The Markov Decision Processes (MDP) toolbox proposes functions related to the resolution
of discrete-time Markov Decision Processes : finite horizon, value iteration,
policy iteration, linear programming algorithms with some variants.
The toolbox was developped by the decision team of the Biometry and
Artificial Intelligence Unit of INRA Toulouse (France).
See for more information.
NOTATION
states: set of {1, 2, ..., S}
actions: set of {1, 2, ..., A}
transitions: P(s,s',a) is the probability to reach state s' when the system is
in state s and action a is performed by the decision maker
rewards: R(s,s',a) is the reward obtained when the system is in state s on decision
epoch t and is in state s' at decision epoch t+1, with action a performed
R(s,a): reward when the system is in state s at decision epoch t and action a is
performed by the decision maker
The HTML toolbox documentation describing the use of the m-functions can be visualized
with a navigator. For MATLAB navigator (used for MATLAB help), in the 'File' menu,
choose the 'Open' item. Open the sub-directory documentation.
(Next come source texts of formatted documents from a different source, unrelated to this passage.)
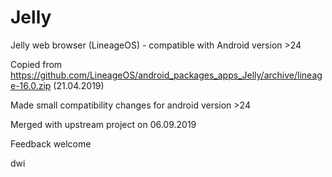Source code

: # Jelly

Jelly web browser (LineageOS) - compatible with Android version >24

Copied from https://github.com/LineageOS/android_packages_apps_Jelly/archive/lineage-16.0.zip (21.04.2019)

Made small compatibility changes for android version >24

Merged with upstream project on 06.09.2019

Feedback welcome

dwi

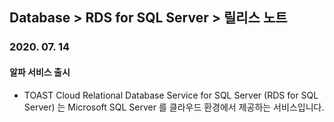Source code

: ## Database > RDS for SQL Server > 릴리스 노트

### 2020. 07. 14

#### 알파 서비스 출시

* TOAST Cloud Relational Database Service for SQL Server (RDS for SQL Server) 는 Microsoft SQL Server 를 클라우드 환경에서 제공하는 서비스입니다.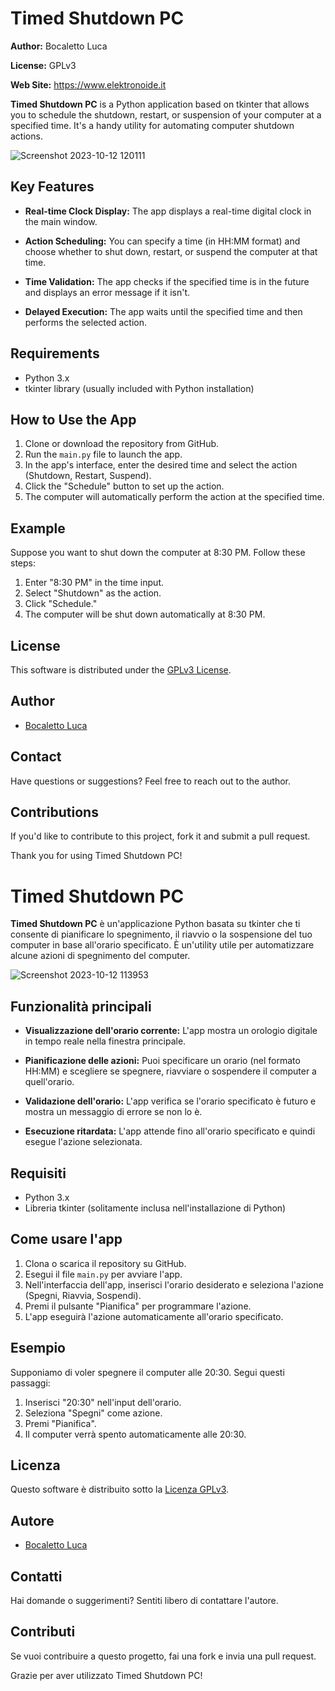 # Timed Shutdown PC

**Author:** Bocaletto Luca

**License:** GPLv3

**Web Site:** https://www.elektronoide.it

**Timed Shutdown PC** is a Python application based on tkinter that allows you to schedule the shutdown, restart, or suspension of your computer at a specified time. It's a handy utility for automating computer shutdown actions.

![Screenshot 2023-10-12 120111](https://github.com/elektronoide/Timed-Shutdown-PC/assets/134635227/99b10534-34ae-4bdd-8701-fad258faceef)

## Key Features

- **Real-time Clock Display:** The app displays a real-time digital clock in the main window.

- **Action Scheduling:** You can specify a time (in HH:MM format) and choose whether to shut down, restart, or suspend the computer at that time.

- **Time Validation:** The app checks if the specified time is in the future and displays an error message if it isn't.

- **Delayed Execution:** The app waits until the specified time and then performs the selected action.

## Requirements

- Python 3.x
- tkinter library (usually included with Python installation)

## How to Use the App

1. Clone or download the repository from GitHub.
2. Run the `main.py` file to launch the app.
3. In the app's interface, enter the desired time and select the action (Shutdown, Restart, Suspend).
4. Click the "Schedule" button to set up the action.
5. The computer will automatically perform the action at the specified time.

## Example

Suppose you want to shut down the computer at 8:30 PM. Follow these steps:

1. Enter "8:30 PM" in the time input.
2. Select "Shutdown" as the action.
3. Click "Schedule."
4. The computer will be shut down automatically at 8:30 PM.

## License

This software is distributed under the [GPLv3 License](LICENSE).

## Author

- [Bocaletto Luca](https://github.com/elektronoide)

## Contact

Have questions or suggestions? Feel free to reach out to the author.

## Contributions

If you'd like to contribute to this project, fork it and submit a pull request.

Thank you for using Timed Shutdown PC!

# Timed Shutdown PC

**Timed Shutdown PC** è un'applicazione Python basata su tkinter che ti consente di pianificare lo spegnimento, il riavvio o la sospensione del tuo computer in base all'orario specificato. È un'utility utile per automatizzare alcune azioni di spegnimento del computer.

![Screenshot 2023-10-12 113953](https://github.com/elektronoide/Timed-Shutdown-PC/assets/134635227/3e820e0e-766a-4f37-8fa2-c6dc912b57d4)

## Funzionalità principali

- **Visualizzazione dell'orario corrente:** L'app mostra un orologio digitale in tempo reale nella finestra principale.

- **Pianificazione delle azioni:** Puoi specificare un orario (nel formato HH:MM) e scegliere se spegnere, riavviare o sospendere il computer a quell'orario.

- **Validazione dell'orario:** L'app verifica se l'orario specificato è futuro e mostra un messaggio di errore se non lo è.

- **Esecuzione ritardata:** L'app attende fino all'orario specificato e quindi esegue l'azione selezionata.

## Requisiti

- Python 3.x
- Libreria tkinter (solitamente inclusa nell'installazione di Python)

## Come usare l'app

1. Clona o scarica il repository su GitHub.
2. Esegui il file `main.py` per avviare l'app.
3. Nell'interfaccia dell'app, inserisci l'orario desiderato e seleziona l'azione (Spegni, Riavvia, Sospendi).
4. Premi il pulsante "Pianifica" per programmare l'azione.
5. L'app eseguirà l'azione automaticamente all'orario specificato.

## Esempio

Supponiamo di voler spegnere il computer alle 20:30. Segui questi passaggi:

1. Inserisci "20:30" nell'input dell'orario.
2. Seleziona "Spegni" come azione.
3. Premi "Pianifica".
4. Il computer verrà spento automaticamente alle 20:30.

## Licenza

Questo software è distribuito sotto la [Licenza GPLv3](LICENSE).

## Autore

- [Bocaletto Luca](https://github.com/elektronoide)

## Contatti

Hai domande o suggerimenti? Sentiti libero di contattare l'autore.

## Contributi

Se vuoi contribuire a questo progetto, fai una fork e invia una pull request.

Grazie per aver utilizzato Timed Shutdown PC!
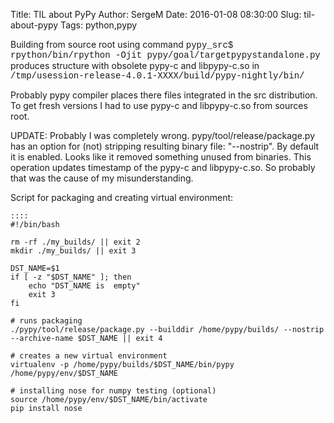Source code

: Title: TIL about PyPy
Author: SergeM
Date: 2016-01-08 08:30:00
Slug: til-about-pypy
Tags: python,pypy

<div dir="ltr" style="text-align: left;" trbidi="on">Building from source root using command
<span style="font-family: &quot;courier new&quot; , &quot;courier&quot; , monospace;">pypy_src$ rpython/bin/rpython -Ojit pypy/goal/targetpypystandalone.py</span>
produces structure with obsolete pypy-c and libpypy-c.so in 
<span style="font-family: &quot;courier new&quot; , &quot;courier&quot; , monospace;">/tmp/usession-release-4.0.1-XXXX/build/pypy-nightly/bin/</span>

Probably pypy compiler places there files  integrated in the src distribution. To get fresh versions I had to use pypy-c and libpypy-c.so from sources root.

UPDATE:
Probably I was completely wrong.
pypy/tool/release/package.py has an option for (not) stripping resulting binary file: "--nostrip". By default it is enabled. Looks like it removed something unused from binaries. This operation updates timestamp of the pypy-c and libpypy-c.so. So probably that was the cause of my misunderstanding.


Script for packaging and creating virtual environment:


    ::::
    #!/bin/bash
    
    rm -rf ./my_builds/ || exit 2
    mkdir ./my_builds/ || exit 3
    
    DST_NAME=$1
    if [ -z "$DST_NAME" ]; then
        echo "DST_NAME is  empty"
        exit 3
    fi
    
    # runs packaging
    ./pypy/tool/release/package.py --builddir /home/pypy/builds/ --nostrip --archive-name $DST_NAME || exit 4
    
    # creates a new virtual environment
    virtualenv -p /home/pypy/builds/$DST_NAME/bin/pypy /home/pypy/env/$DST_NAME
    
    # installing nose for numpy testing (optional)
    source /home/pypy/env/$DST_NAME/bin/activate
    pip install nose
    
    

<div>
</div>
</div>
Select the item 'All Files (*.*)' for the attribut 'Files of type'.
Then select the file DOCUMENTATION.html and open it.
The directory documentation contains all the pages describing in HTML the functions.
The initial version 1.0 (developped with MATLAB 6.0) was released on July 31, 2001.
The second version 2.0 was released on February 4, 2005.
It handles sparse matrices for P(:,:,a), R(:,:,a), PR(:,:) and contains an example.
The third version 3.0 (tested on MATLAB 7.7) was released on September 21, 2009.
It includes Reinforcement Learning based functions.
Change Log for version 3.0 (September 24, 2009)
* rename mdp_rand in mdp_example_rand
* add mdp_example_forest
* rename mdp_eval_policy in mdp_eval_policy_matrix
* add mdp_eval_policy_iterative and mdp_computePpolicyPRpolicy
* add mdp_eval_policy_optimality.m
* add mdp_eval_policy_TD_0.m
* add mdp_Q_learning.m
* remove MDP_COMPILE.m
* add TEST.m
* take into account the various forms of P and R in all the toolbox functions
* minor debug and improvement (take into account all forms of P and R,
evaluate the number of action with P sparse by length(P) ...)
Change Log for version 3.0b (November 9, 2009)
* BSD license (MATLAB Central's request)
* use speye instead of sparse(eye(S,S)) or eye(S)
* update web site addresses
* correct spelling mistakes
Change Log for version 4.0 (October 31, 2012)
* compatible with GNU Octave (version 3.6)
* modification of evaluation of mdp_relative_value_iteration:
average reward is now returned
* modification of the evaluation of mdp_value_iteration and mdp_value_iterationGS:
V (last value, not the optimum value) is not returned anymore and
the value 0 is not allowed anymore for epsilon (it was a problem
when a mawimum number of iteration was not provided)
* modification of mdp_eval_policy_iterative, to provide epsilon-optimal V
(that is |Vn - Vpolicy|